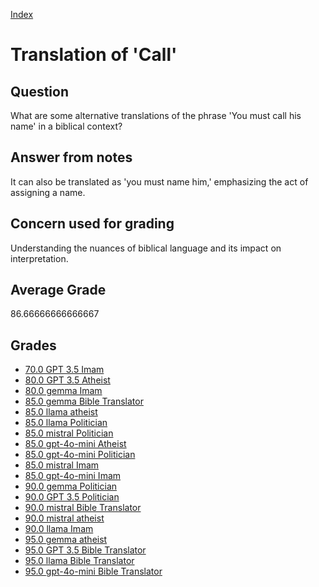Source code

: 
[Index](../../index.md)
# Translation of 'Call'
## Question
What are some alternative translations of the phrase 'You must call his name' in a biblical context?

## Answer from notes
It can also be translated as 'you must name him,' emphasizing the act of assigning a name.

## Concern used for grading
Understanding the nuances of biblical language and its impact on interpretation.

## Average Grade
86.66666666666667

## Grades
 * [70.0 GPT 3.5 Imam](../answers/GPT_3.5_Imam/Translation_of__Call_.md)
 * [80.0 GPT 3.5 Atheist](../answers/GPT_3.5_Atheist/Translation_of__Call_.md)
 * [80.0 gemma Imam](../answers/gemma_Imam/Translation_of__Call_.md)
 * [85.0 gemma Bible Translator](../answers/gemma_Bible_Translator/Translation_of__Call_.md)
 * [85.0 llama atheist](../answers/llama_atheist/Translation_of__Call_.md)
 * [85.0 llama Politician](../answers/llama_Politician/Translation_of__Call_.md)
 * [85.0 mistral Politician](../answers/mistral_Politician/Translation_of__Call_.md)
 * [85.0 gpt-4o-mini Atheist](../answers/gpt-4o-mini_Atheist/Translation_of__Call_.md)
 * [85.0 gpt-4o-mini Politician](../answers/gpt-4o-mini_Politician/Translation_of__Call_.md)
 * [85.0 mistral Imam](../answers/mistral_Imam/Translation_of__Call_.md)
 * [85.0 gpt-4o-mini Imam](../answers/gpt-4o-mini_Imam/Translation_of__Call_.md)
 * [90.0 gemma Politician](../answers/gemma_Politician/Translation_of__Call_.md)
 * [90.0 GPT 3.5 Politician](../answers/GPT_3.5_Politician/Translation_of__Call_.md)
 * [90.0 mistral Bible Translator](../answers/mistral_Bible_Translator/Translation_of__Call_.md)
 * [90.0 mistral atheist](../answers/mistral_atheist/Translation_of__Call_.md)
 * [90.0 llama Imam](../answers/llama_Imam/Translation_of__Call_.md)
 * [95.0 gemma atheist](../answers/gemma_atheist/Translation_of__Call_.md)
 * [95.0 GPT 3.5 Bible Translator](../answers/GPT_3.5_Bible_Translator/Translation_of__Call_.md)
 * [95.0 llama Bible Translator](../answers/llama_Bible_Translator/Translation_of__Call_.md)
 * [95.0 gpt-4o-mini Bible Translator](../answers/gpt-4o-mini_Bible_Translator/Translation_of__Call_.md)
================
* _Exercise description_
Read through the records above and copy the lines that contain "mistral".

* _Task result_
 * [85.0 mistral Politician](../answers/mistral_Politician/Translation_of__Call_.md)
 * [85.0 mistral Imam](../answers/mistral_Imam/Translation_of__Call_.md)
 * [90.0 mistral Bible Translator](../answers/mistral_Bible_Translator/Translation_of__Call_.md)
 * [90.0 mistral atheist](../answers/mistral_atheist/Translation_of__Call_.md)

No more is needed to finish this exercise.